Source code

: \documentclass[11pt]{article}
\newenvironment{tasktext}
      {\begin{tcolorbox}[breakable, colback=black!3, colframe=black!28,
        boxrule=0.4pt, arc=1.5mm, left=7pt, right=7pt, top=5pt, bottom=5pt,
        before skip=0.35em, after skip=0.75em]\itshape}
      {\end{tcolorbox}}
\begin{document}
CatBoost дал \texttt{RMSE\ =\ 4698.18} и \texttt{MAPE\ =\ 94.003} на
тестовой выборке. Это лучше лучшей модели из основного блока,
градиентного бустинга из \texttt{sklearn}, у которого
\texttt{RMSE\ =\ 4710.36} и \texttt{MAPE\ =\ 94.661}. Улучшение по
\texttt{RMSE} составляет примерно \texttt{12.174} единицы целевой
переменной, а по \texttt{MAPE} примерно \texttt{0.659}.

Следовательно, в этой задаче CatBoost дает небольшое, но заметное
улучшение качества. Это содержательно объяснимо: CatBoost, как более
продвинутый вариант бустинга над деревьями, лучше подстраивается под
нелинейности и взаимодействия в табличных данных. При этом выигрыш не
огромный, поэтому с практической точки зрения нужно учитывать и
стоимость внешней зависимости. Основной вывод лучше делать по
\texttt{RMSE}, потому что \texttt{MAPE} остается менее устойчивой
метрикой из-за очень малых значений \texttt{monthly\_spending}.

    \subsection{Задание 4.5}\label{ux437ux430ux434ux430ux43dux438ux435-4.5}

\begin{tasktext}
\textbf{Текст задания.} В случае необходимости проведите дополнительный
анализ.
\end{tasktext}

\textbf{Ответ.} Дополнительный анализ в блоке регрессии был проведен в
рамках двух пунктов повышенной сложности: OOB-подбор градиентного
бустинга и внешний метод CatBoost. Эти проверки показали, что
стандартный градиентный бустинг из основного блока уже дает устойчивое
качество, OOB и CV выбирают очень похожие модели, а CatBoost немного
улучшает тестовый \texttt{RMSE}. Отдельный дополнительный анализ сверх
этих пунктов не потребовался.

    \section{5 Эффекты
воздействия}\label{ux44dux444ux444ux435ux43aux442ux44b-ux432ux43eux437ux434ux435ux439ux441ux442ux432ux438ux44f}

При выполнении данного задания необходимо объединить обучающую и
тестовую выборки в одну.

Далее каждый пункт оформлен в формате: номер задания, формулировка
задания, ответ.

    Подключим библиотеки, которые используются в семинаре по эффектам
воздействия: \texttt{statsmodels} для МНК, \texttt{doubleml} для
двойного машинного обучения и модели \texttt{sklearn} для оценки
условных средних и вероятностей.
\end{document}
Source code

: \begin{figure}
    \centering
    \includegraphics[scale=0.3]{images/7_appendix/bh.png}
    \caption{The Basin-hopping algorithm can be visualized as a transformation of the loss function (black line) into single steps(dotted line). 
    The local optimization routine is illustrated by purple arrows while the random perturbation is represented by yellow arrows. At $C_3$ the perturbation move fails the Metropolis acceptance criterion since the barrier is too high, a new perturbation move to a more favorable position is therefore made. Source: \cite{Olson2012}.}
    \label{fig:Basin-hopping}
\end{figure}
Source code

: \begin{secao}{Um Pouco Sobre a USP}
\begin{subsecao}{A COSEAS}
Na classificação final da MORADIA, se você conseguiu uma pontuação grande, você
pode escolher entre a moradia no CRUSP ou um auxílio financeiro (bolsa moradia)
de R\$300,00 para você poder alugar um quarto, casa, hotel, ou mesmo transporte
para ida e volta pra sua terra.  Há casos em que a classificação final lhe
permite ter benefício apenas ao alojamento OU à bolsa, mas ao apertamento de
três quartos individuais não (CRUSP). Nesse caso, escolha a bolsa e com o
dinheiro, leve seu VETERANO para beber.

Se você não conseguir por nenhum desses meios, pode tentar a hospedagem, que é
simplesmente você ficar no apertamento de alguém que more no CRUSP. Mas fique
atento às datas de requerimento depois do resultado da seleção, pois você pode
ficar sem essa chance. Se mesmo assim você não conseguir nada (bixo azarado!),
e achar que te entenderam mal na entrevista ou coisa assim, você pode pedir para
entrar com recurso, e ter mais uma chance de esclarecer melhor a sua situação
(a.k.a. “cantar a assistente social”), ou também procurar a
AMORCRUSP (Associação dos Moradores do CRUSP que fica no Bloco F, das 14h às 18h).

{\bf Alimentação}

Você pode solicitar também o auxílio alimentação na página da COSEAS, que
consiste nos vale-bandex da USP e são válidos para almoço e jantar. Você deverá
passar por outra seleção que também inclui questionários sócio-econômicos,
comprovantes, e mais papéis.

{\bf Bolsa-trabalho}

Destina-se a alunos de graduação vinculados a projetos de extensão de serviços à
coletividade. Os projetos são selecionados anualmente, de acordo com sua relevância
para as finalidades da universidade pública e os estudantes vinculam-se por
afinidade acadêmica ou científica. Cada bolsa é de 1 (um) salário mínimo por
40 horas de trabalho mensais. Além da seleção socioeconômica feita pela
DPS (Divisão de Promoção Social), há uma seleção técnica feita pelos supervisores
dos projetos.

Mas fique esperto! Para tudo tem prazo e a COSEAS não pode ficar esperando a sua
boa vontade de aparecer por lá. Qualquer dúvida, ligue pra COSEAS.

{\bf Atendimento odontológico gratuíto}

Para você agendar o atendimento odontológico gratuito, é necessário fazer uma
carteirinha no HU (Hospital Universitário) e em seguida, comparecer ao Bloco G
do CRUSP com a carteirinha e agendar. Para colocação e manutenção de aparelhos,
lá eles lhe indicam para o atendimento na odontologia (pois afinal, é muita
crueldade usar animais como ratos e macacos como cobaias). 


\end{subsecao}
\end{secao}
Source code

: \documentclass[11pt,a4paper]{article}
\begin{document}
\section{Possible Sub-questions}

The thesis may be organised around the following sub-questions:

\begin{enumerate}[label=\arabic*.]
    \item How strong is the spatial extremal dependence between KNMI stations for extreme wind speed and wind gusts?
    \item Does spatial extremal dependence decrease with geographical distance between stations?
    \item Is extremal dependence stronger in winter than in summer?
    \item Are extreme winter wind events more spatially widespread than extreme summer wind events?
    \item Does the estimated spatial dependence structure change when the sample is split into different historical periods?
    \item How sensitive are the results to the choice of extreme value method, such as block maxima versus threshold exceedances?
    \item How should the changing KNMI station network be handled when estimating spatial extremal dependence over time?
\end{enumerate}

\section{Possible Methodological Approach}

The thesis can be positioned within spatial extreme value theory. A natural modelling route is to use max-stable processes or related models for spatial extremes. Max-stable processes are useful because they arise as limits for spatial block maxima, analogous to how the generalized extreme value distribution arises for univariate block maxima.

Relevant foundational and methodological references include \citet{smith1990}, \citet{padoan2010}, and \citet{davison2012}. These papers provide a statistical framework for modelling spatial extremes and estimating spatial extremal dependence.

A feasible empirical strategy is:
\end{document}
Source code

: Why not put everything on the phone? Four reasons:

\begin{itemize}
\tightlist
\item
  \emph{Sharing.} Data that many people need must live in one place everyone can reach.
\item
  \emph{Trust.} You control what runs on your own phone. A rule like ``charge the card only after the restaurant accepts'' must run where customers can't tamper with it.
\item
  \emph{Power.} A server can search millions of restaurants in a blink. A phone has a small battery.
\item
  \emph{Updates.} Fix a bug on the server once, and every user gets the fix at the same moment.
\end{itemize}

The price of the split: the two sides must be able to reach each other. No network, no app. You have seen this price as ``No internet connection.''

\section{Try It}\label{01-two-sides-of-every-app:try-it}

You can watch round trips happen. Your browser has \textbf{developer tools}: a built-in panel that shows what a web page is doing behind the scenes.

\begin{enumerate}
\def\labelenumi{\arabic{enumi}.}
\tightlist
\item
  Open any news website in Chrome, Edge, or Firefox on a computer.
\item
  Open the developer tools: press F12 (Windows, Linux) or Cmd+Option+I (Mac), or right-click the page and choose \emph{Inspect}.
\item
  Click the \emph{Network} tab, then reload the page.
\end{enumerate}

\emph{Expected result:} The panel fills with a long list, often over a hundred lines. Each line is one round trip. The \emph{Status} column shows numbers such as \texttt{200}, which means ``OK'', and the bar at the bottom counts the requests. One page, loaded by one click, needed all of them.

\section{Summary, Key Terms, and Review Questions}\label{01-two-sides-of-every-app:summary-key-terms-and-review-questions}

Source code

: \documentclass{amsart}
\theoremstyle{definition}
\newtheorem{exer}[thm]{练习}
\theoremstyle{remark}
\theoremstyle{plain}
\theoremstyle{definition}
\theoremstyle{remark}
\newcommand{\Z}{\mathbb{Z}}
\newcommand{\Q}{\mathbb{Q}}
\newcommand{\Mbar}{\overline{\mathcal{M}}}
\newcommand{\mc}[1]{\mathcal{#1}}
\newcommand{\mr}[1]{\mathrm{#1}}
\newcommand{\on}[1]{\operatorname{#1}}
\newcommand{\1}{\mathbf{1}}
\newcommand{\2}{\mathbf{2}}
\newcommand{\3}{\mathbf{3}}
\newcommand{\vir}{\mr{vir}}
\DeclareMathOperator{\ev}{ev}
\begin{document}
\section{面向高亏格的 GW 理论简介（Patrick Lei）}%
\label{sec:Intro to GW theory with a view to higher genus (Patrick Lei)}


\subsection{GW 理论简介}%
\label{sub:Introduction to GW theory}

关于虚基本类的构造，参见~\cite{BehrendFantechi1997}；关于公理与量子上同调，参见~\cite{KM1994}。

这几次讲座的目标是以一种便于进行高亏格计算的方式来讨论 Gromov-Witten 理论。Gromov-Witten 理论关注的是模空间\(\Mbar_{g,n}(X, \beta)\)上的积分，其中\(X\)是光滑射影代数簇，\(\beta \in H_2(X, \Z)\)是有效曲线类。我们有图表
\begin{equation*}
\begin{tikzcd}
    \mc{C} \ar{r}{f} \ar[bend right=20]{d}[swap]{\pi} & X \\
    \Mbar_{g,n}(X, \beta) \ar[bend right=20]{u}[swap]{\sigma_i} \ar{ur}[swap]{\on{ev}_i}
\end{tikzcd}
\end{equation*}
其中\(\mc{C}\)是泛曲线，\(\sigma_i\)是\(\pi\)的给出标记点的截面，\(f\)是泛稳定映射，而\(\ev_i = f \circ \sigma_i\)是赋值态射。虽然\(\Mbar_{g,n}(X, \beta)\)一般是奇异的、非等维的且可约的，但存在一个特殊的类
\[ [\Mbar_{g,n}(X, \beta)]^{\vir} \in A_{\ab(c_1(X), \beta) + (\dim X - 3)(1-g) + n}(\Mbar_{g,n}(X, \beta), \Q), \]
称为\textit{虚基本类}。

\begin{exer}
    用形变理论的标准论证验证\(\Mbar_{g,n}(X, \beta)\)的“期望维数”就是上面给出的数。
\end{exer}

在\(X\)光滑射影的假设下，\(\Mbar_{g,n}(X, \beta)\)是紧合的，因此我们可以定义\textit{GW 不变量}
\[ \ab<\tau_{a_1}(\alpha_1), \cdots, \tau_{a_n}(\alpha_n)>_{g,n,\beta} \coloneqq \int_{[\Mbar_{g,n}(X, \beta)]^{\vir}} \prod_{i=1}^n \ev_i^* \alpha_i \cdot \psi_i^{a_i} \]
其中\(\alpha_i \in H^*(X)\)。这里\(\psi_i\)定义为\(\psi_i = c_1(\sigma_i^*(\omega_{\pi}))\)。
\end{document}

━━━━━━━━━━━━━━━━

Of the entries listed above, reproduce only the lines starting at the line containing "também procurar a" and ending at the line containing "afinidade acadêmica ou". Include both, exactly as they stand.

### Answer to this exercise:
(a.k.a. “cantar a assistente social”), ou também procurar a
AMORCRUSP (Associação dos Moradores do CRUSP que fica no Bloco F, das 14h às 18h).

{\bf Alimentação}

Você pode solicitar também o auxílio alimentação na página da COSEAS, que
consiste nos vale-bandex da USP e são válidos para almoço e jantar. Você deverá
passar por outra seleção que também inclui questionários sócio-econômicos,
comprovantes, e mais papéis.

{\bf Bolsa-trabalho}

Destina-se a alunos de graduação vinculados a projetos de extensão de serviços à
coletividade. Os projetos são selecionados anualmente, de acordo com sua relevância
para as finalidades da universidade pública e os estudantes vinculam-se por
afinidade acadêmica ou científica. Cada bolsa é de 1 (um) salário mínimo por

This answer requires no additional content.